These measures are only the first step, as the Ministry of the Interior is reportedly considering stepping up action in response to Algeria's refusal to accept citizens residing in France who have been ordered to leave the country.
However, there are contradictions within the Élysée Palace. While Retailleau maintains the rhetoric of ‘the end of good intentions and diplomatic will’, French Foreign Minister Jean-Noël Barrot has stated on several occasions that if goodwill comes to an end, then the diplomatic route is closed. Furthermore, in less than two weeks, three senior French officials have expressed dissenting opinions on the matter to the media.
And they are not the only ones. The French Minister Delegate for Francophonie and International Partnerships, Mohamed Soilihi, said that ‘Paris has decided to abandon public hostility because it is a useless path, and condemnations only serve to aggravate the situation.’
Weeks earlier, French media reported that the assets of 18 Algerian figures, including senior presidential and military officials, had been frozen in France. Reports suggested that this was part of a broader plan to target up to 802 Algerian citizens with assets in the country.

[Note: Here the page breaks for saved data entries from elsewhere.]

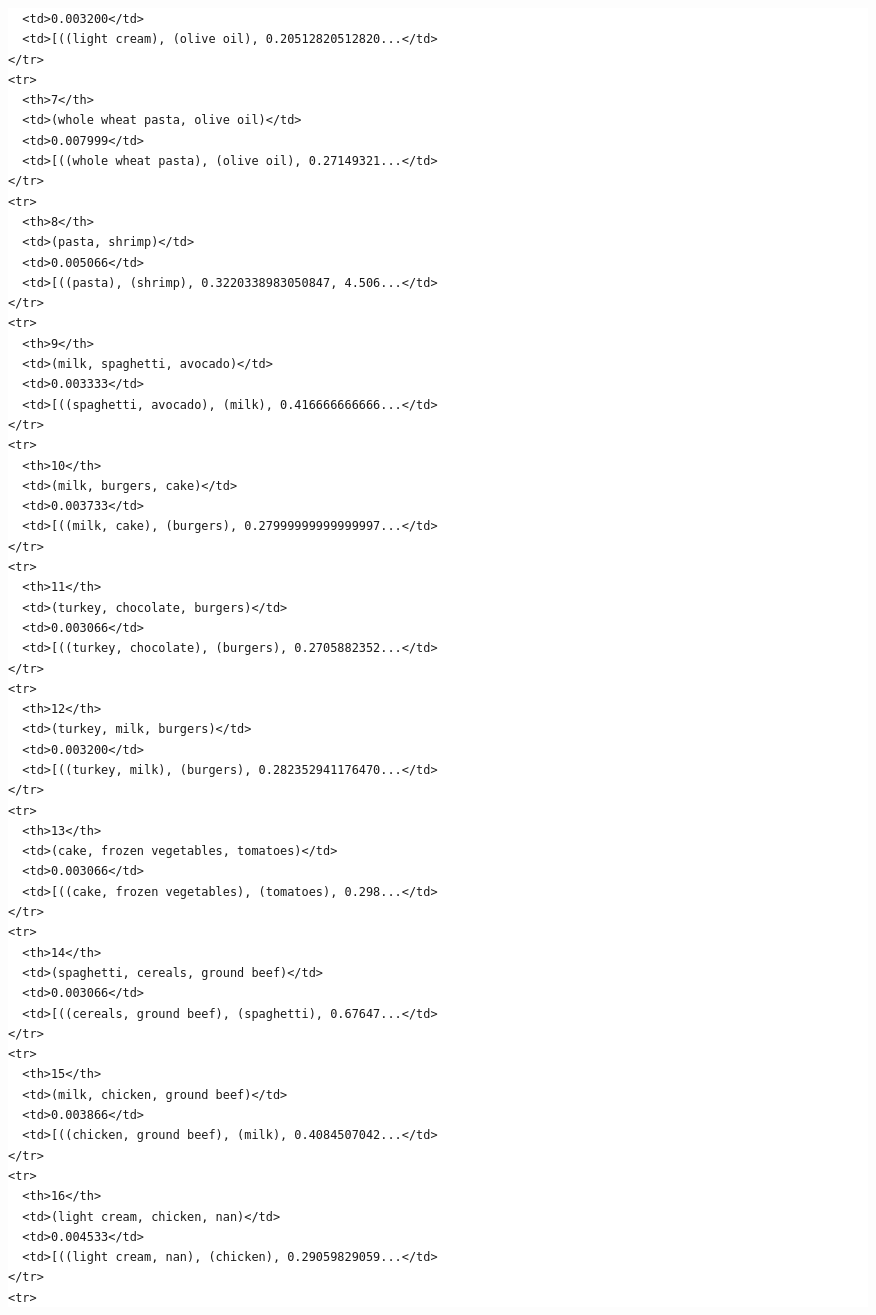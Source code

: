       <td>0.003200</td>
      <td>[((light cream), (olive oil), 0.20512820512820...</td>
    </tr>
    <tr>
      <th>7</th>
      <td>(whole wheat pasta, olive oil)</td>
      <td>0.007999</td>
      <td>[((whole wheat pasta), (olive oil), 0.27149321...</td>
    </tr>
    <tr>
      <th>8</th>
      <td>(pasta, shrimp)</td>
      <td>0.005066</td>
      <td>[((pasta), (shrimp), 0.3220338983050847, 4.506...</td>
    </tr>
    <tr>
      <th>9</th>
      <td>(milk, spaghetti, avocado)</td>
      <td>0.003333</td>
      <td>[((spaghetti, avocado), (milk), 0.416666666666...</td>
    </tr>
    <tr>
      <th>10</th>
      <td>(milk, burgers, cake)</td>
      <td>0.003733</td>
      <td>[((milk, cake), (burgers), 0.27999999999999997...</td>
    </tr>
    <tr>
      <th>11</th>
      <td>(turkey, chocolate, burgers)</td>
      <td>0.003066</td>
      <td>[((turkey, chocolate), (burgers), 0.2705882352...</td>
    </tr>
    <tr>
      <th>12</th>
      <td>(turkey, milk, burgers)</td>
      <td>0.003200</td>
      <td>[((turkey, milk), (burgers), 0.282352941176470...</td>
    </tr>
    <tr>
      <th>13</th>
      <td>(cake, frozen vegetables, tomatoes)</td>
      <td>0.003066</td>
      <td>[((cake, frozen vegetables), (tomatoes), 0.298...</td>
    </tr>
    <tr>
      <th>14</th>
      <td>(spaghetti, cereals, ground beef)</td>
      <td>0.003066</td>
      <td>[((cereals, ground beef), (spaghetti), 0.67647...</td>
    </tr>
    <tr>
      <th>15</th>
      <td>(milk, chicken, ground beef)</td>
      <td>0.003866</td>
      <td>[((chicken, ground beef), (milk), 0.4084507042...</td>
    </tr>
    <tr>
      <th>16</th>
      <td>(light cream, chicken, nan)</td>
      <td>0.004533</td>
      <td>[((light cream, nan), (chicken), 0.29059829059...</td>
    </tr>
    <tr>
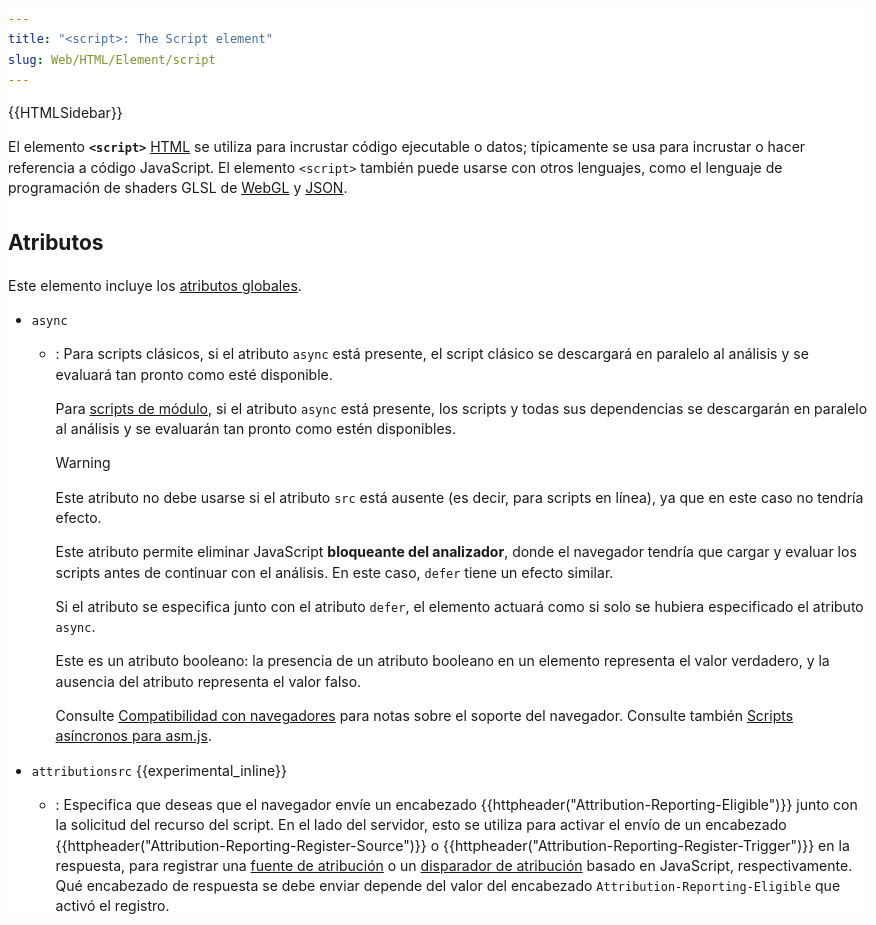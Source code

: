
 ```yaml
---
title: "<script>: The Script element"
slug: Web/HTML/Element/script
---
```


{{HTMLSidebar}}

El elemento **`<script>`** [HTML](/es/docs/Web/HTML) se utiliza para incrustar código ejecutable o datos; típicamente se usa para incrustar o hacer referencia a código JavaScript. El elemento `<script>` también puede usarse con otros lenguajes, como el lenguaje de programación de shaders GLSL de [WebGL](/es/docs/Web/API/WebGL_API) y [JSON](/es/docs/Glossary/JSON).

## Atributos

Este elemento incluye los [atributos globales](/es/docs/Web/HTML/Global_attributes).

- `async`

  - : Para scripts clásicos, si el atributo `async` está presente, el script clásico se descargará en paralelo al análisis y se evaluará tan pronto como esté disponible.

    Para [scripts de módulo](/es/docs/Web/JavaScript/Guide/Modules), si el atributo `async` está presente, los scripts y todas sus dependencias se descargarán en paralelo al análisis y se evaluarán tan pronto como estén disponibles.

    > [!WARNING]
    > Este atributo no debe usarse si el atributo `src` está ausente (es decir, para scripts en línea), ya que en este caso no tendría efecto.

    Este atributo permite eliminar JavaScript **bloqueante del analizador**, donde el navegador tendría que cargar y evaluar los scripts antes de continuar con el análisis. En este caso, `defer` tiene un efecto similar.

    Si el atributo se especifica junto con el atributo `defer`, el elemento actuará como si solo se hubiera especificado el atributo `async`.

    Este es un atributo booleano: la presencia de un atributo booleano en un elemento representa el valor verdadero, y la ausencia del atributo representa el valor falso.

    Consulte [Compatibilidad con navegadores](#browser_compatibility) para notas sobre el soporte del navegador. Consulte también [Scripts asíncronos para asm.js](/es/docs/Games/Techniques/Async_scripts).

- `attributionsrc` {{experimental_inline}}

  - : Especifica que deseas que el navegador envíe un encabezado {{httpheader("Attribution-Reporting-Eligible")}} junto con la solicitud del recurso del script. En el lado del servidor, esto se utiliza para activar el envío de un encabezado {{httpheader("Attribution-Reporting-Register-Source")}} o {{httpheader("Attribution-Reporting-Register-Trigger")}} en la respuesta, para registrar una [fuente de atribución](/es/docs/Web/API/Attribution_Reporting_API/Registering_sources#javascript-based_event_sources) o un [disparador de atribución](/es/docs/Web/API/Attribution_Reporting_API/Registering_triggers#javascript-based_attribution_triggers) basado en JavaScript, respectivamente. Qué encabezado de respuesta se debe enviar depende del valor del encabezado `Attribution-Reporting-Eligible` que activó el registro.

However, this series of interventions by members of the government has not dampened Retailleau's aspirations, who remains within the anti-Algerian rhetoric and continues to call on his own government to ‘return with firmness and not change its tone in the face of the pretensions of Abdelmadjid Tebboune's government.’
He emphasised these aspirations in an interview with the French newspaper Le Figaro, where he revealed that France ‘will refuse to recognise the passports of Algerian citizens’ and that it ‘will order the governors of the different regions of the country not to accept the documents’.
The Algerian News Agency, which is dependent on the government, said that this is a serious violation of the rights of Algerian citizens and that the French minister's decision is ‘arbitrary, discriminatory and constitutes an abuse of power, as it explicitly contradicts French law itself. For its author, this statement has a clear political dimension, as well as being without legal basis and not based on any rule of French law’. Refusing to recognise them, as Retailleau has suggested, would violate individual rights and constitute another breach of France's bilateral obligations.
Meanwhile, tens of thousands of Algerian citizens remain in France, fearing that if the French government's decisions become more radical, they will be forced to return to their country.